Pekerjaan edan itu! Setiap hari selama dua tahun, kami bekerja keras menjebol
bukit itu. Alatnya cuma linggis dan pacul.
Jadi,
kalau sekarang pulau Buru jadi pulau yang makmur berkat hasil tani, tahu
sendiri kan, siapa yang berperan di baliknya.
BULAN mengintip genit. Sekira 300
warga desa Pereng bergerumul di Lapangan dusun Dani. Akhirnya, peringatan Hari
Tani Nasional bisa digelar di dusun itu. Paiman mengenakan batik putih gading
motif mega mendung. Dia duduk tepat di sebelah kiri pelataran pentas, area yang
gelap tanpa terkena sorotan lampu.
Sambil memegang gulungan naskah Mutiara
Desa yang bakal ditampilkan malam itu, ia membakar sebatang
rokok, mengisapnya dalam-dalam. Mutiara Desa ditulis
sendiri oleh Paiman. Selain Mutiara Desa, Paiman sempat menulis beberapa naskah
teater.
Mata kanan petani kolot itu berkedip-kedip. Sedang mata kirinya
yang sudah tak berfungsi cuma bisa berkedut sedikit.

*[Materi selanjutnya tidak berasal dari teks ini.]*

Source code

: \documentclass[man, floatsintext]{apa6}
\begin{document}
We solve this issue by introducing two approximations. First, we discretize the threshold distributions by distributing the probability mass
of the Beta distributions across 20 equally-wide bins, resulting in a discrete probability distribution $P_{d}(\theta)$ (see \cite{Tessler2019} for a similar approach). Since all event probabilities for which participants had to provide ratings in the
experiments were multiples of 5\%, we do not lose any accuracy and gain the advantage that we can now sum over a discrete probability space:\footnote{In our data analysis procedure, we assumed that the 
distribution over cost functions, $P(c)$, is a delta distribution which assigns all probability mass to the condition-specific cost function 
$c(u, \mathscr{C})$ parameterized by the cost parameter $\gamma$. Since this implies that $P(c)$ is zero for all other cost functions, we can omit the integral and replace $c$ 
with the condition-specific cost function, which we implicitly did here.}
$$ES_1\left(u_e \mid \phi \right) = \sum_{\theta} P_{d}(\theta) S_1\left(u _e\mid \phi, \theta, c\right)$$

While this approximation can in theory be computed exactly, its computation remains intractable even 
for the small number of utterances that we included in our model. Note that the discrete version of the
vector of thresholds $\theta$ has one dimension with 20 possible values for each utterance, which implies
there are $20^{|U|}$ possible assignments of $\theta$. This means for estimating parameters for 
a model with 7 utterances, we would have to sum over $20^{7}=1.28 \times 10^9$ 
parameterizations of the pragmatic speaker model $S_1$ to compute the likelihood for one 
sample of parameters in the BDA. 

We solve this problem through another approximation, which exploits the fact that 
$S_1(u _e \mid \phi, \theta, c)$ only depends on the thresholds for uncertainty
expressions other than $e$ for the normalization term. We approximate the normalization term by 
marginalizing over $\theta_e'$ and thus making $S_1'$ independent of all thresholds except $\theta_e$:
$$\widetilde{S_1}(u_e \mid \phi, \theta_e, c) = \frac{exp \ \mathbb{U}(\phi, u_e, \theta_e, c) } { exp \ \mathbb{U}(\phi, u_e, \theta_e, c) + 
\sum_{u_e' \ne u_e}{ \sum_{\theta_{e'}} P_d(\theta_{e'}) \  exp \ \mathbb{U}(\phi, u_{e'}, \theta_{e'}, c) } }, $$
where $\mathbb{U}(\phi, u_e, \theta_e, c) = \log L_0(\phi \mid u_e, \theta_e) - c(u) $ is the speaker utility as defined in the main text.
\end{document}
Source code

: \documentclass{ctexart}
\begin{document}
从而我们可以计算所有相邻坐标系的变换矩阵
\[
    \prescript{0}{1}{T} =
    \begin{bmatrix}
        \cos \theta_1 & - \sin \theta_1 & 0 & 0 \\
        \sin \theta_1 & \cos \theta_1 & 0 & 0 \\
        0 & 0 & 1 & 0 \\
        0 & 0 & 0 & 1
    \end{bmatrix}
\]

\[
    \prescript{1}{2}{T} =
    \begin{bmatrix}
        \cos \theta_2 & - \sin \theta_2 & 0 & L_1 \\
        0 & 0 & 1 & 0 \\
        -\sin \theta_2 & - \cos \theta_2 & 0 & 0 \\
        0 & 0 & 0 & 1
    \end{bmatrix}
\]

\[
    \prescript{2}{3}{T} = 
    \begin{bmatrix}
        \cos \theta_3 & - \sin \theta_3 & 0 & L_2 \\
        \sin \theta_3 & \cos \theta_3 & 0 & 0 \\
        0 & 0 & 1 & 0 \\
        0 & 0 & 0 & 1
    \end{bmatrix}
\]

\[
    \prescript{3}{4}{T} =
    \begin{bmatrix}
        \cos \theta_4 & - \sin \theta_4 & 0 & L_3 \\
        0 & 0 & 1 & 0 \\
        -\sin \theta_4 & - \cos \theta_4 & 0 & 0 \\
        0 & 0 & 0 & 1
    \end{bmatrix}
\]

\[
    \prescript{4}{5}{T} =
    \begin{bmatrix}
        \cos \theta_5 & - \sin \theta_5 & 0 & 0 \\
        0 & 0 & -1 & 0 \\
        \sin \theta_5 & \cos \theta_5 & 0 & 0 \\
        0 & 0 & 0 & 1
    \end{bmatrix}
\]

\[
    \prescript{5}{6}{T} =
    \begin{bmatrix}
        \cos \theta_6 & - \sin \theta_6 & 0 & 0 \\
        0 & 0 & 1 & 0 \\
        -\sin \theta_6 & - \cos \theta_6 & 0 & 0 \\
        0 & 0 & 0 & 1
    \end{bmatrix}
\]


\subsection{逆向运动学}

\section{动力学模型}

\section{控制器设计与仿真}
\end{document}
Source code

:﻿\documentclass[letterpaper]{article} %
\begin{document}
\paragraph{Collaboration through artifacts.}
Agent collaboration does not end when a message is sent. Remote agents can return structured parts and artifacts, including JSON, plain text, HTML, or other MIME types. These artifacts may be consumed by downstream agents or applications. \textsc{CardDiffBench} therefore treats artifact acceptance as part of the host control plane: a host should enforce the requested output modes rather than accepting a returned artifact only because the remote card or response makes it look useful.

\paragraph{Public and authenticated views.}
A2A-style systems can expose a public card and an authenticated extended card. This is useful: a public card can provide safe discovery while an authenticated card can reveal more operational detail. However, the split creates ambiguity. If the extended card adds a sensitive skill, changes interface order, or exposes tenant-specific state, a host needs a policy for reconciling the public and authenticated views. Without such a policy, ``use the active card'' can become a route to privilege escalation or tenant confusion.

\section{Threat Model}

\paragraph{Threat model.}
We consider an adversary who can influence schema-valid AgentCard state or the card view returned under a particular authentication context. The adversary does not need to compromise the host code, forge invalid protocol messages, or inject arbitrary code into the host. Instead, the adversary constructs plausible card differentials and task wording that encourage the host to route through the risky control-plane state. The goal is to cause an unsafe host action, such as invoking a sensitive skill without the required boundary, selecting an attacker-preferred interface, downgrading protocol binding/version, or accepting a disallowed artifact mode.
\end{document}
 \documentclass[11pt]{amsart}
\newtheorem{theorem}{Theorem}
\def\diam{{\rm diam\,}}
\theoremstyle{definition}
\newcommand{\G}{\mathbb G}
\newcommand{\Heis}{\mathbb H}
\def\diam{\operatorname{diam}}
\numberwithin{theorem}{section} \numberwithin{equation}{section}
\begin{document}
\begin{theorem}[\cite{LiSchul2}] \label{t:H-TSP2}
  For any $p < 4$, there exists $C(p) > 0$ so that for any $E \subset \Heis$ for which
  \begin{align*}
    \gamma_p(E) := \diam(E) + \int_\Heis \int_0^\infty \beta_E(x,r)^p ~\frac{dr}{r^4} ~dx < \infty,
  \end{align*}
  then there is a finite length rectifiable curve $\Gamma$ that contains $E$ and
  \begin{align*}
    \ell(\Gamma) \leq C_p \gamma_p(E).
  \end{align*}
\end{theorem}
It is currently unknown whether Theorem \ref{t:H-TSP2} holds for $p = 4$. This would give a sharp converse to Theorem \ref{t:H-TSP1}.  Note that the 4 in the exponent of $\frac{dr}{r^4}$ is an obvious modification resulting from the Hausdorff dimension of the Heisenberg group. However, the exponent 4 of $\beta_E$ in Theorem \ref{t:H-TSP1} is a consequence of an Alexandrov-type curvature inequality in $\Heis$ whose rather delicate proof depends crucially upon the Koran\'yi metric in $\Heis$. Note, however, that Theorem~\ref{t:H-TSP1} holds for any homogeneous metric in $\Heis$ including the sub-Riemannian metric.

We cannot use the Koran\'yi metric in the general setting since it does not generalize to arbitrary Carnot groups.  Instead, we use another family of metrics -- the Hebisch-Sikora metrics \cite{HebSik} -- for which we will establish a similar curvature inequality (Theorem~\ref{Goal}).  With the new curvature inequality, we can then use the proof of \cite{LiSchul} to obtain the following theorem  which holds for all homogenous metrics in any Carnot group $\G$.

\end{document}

Dia tampak serius menyaksikan para penari Gambyong di depannya
yang tidak kompak sama sekali. Tiga penari depan mengibaskan selendang, tapi
dua penari paling ujung malah sibuk berputar sambil memasang ekspresi bingung.
Acara malam itu dihadiri para perangkat desa: Lurah Pereng,
Daryono; Camat Mojogedang, Sutrisno; sampai Kepala Dinas Pertanian Karanganyar,
Supramnaryo.
Ketiganya memberi sambutan bergantian. Mulai dari mengoceh
tentang pemuda dan Karang Taruna, masalah pertanian organik dan keberhasilan
Karanganyar yang tak impor beras, hingga persoalan kesejahteraan petani.
Malam itu, Minggu, 30 September 2017, imbauan terakhir yang
keluar dari mulut camat terdengar jelas di kuping Paiman. Anjuran yang membuat
orang-orang menaruh dendam kesumat pada Paiman dan eks tapol yang lain.
Camat menganjurkan supaya warganya ikut menonton film Penumpasan Pengkhiatan G30S/PKI dengan dalih
menjaga keutuhan bangsa dari ancaman paham komunisme.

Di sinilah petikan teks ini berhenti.